Фэн не спешил нападать.
Он стоял, задумчиво скребя пальцем рубцы щеки, потом наклонился и поднял валявшийся неподалеку диск.
Рукавом стер один иероглиф.
Писать ничего не стал.
– Не так, – наставительно сообщил повар, зажимая диск под мышкой. – Не так…
И, не выпуская диска, повторил движение Змееныша.
Повторил со сноровкой подлинного мастера, завершив смертоносный захват орлиных когтей в воздухе, и, казалось, темнота вскрикнула от боли.
– Нет, не так, – еще раз повторил повар то ли себе, то ли лазутчику.
Деревянные манекены захлебнулись восторгом, когда орел снова впился в горло.
Повар покосился на Змееныша – смотрит ли? внимает ли? – и продолжил демонстрацию.
Словно забыв, где он и кто перед ним.
И спустя мгновение когти щелкнули у самого лица лазутчика жизни.
– Не так…
Орел помедлил, глухо захрипел и стал расправлять крылья.
Говорят, перед смертью человек видит всю свою жизнь; всю, без остатка.
Возможно.
Змееныш ничего не видел. То ли жизнь у него оказалась не такой, чтоб просматривать ее в последний момент, то ли еще что… но причина странного поведения повара стала внезапно ясна для лазутчика.
Карма в лице государя не различала отдельных людей и требовала уничтожения всех монахов обители.

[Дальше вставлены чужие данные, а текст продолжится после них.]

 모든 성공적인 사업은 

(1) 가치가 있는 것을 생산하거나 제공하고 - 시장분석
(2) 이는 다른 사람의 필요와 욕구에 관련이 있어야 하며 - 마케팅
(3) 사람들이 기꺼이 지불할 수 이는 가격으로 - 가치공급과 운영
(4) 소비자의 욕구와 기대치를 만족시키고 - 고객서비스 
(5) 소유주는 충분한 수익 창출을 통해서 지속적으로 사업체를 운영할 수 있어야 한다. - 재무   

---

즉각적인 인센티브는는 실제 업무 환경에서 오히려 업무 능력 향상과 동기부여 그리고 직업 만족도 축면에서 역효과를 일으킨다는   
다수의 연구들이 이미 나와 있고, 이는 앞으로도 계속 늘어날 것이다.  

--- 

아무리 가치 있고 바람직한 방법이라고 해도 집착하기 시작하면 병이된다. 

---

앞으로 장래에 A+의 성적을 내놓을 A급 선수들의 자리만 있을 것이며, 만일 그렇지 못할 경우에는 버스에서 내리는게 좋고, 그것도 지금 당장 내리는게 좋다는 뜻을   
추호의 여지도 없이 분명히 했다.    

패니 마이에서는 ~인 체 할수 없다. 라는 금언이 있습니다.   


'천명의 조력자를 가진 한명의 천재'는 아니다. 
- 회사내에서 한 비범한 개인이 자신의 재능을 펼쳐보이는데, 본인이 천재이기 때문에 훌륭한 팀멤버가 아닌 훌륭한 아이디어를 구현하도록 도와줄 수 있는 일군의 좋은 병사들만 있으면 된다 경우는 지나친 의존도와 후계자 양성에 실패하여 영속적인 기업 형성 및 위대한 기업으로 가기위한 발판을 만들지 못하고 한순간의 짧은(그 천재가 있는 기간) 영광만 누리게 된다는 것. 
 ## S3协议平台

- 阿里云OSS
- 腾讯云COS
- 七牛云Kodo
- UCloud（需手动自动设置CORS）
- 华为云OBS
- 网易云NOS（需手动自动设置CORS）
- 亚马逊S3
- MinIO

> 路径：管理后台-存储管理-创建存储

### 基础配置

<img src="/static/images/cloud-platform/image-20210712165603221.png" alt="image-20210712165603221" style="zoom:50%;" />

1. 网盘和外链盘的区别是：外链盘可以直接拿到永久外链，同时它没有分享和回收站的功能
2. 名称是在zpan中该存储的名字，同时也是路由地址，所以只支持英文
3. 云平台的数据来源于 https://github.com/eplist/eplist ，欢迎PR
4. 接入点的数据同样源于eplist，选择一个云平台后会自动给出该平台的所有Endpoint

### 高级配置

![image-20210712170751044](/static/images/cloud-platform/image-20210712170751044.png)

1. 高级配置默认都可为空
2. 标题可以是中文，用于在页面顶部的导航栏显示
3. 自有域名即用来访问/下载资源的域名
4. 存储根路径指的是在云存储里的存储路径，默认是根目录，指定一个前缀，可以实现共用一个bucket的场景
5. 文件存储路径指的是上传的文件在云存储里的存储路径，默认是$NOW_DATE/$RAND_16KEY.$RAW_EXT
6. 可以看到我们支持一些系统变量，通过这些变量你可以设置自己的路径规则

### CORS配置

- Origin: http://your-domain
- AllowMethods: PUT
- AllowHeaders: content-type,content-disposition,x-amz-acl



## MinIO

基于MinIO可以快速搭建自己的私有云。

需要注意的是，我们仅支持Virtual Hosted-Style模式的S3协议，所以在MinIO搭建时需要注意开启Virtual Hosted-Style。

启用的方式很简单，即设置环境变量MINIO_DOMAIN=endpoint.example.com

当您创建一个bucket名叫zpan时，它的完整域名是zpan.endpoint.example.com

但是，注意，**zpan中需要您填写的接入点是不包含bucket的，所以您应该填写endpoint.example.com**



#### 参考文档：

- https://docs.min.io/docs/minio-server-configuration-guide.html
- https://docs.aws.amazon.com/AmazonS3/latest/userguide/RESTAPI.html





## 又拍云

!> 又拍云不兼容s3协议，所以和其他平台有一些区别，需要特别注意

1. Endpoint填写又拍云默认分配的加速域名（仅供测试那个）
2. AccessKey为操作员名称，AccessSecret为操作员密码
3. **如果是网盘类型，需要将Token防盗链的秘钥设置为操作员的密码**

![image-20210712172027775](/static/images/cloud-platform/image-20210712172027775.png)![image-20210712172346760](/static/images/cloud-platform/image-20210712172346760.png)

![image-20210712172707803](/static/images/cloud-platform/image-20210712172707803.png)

Карма в лице монастырского повара твердо знала: монастырь Шаолинь есть благо Поднебесной! Вся братия без исключения! А Змееныш принял монашество в обители близ горы Сун так же, как и все, честным путем – правда, с не совсем честными намерениями! – и для безумца повара лазутчик жизни был в первую очередь шаолиньским монахом.
Тем, кого надо учить, а не убивать.
Именно поэтому, повинуясь приказам учуявшего опасность безумца, Змееныша по дороге на Бэйцзин в первую очередь пытались остановить! Остановить, сломать ноги, вывести из строя…
Но почему Фэн только что пытался нанести смертельный удар Маленькому Архату?! – увы, Цаю не хватило времени вскрыть и этот нарыв.
Да и не смог бы понять многоопытный лазутчик, что малыш-инок для безумного повара являлся двумя людьми, и если одного из них надо было учить и оберегать, то второй заслуживал немедленной смерти!
Нет, прошедшей жизни Змееныш не видел. Просто он успел недоуменно пожать плечами, пока орел напротив него выяснял разницу между своим и подброшенным птенцом, расправляя крылья.
…Вздрогнул Лабиринт.
Шевельнулся глинистый пол под ногами, отряхнулись брызгами стены, и лазутчик судорожно зажмурился – ослепила вспышка ороговевших пальцев-когтей, полыхнувшая совсем рядом.
Ослепила, обожгла…
Но и с закрытыми глазами Змееныш продолжал видеть Лабиринт, где крался вместе с Маленьким Архатом вслед за безумным поваром… Лабиринт, галереи, суровый строй манекенов-убийц, и рядом с каждым – еле различимый силуэт.
Ближе всех стояли двое: безвекий и однорукий.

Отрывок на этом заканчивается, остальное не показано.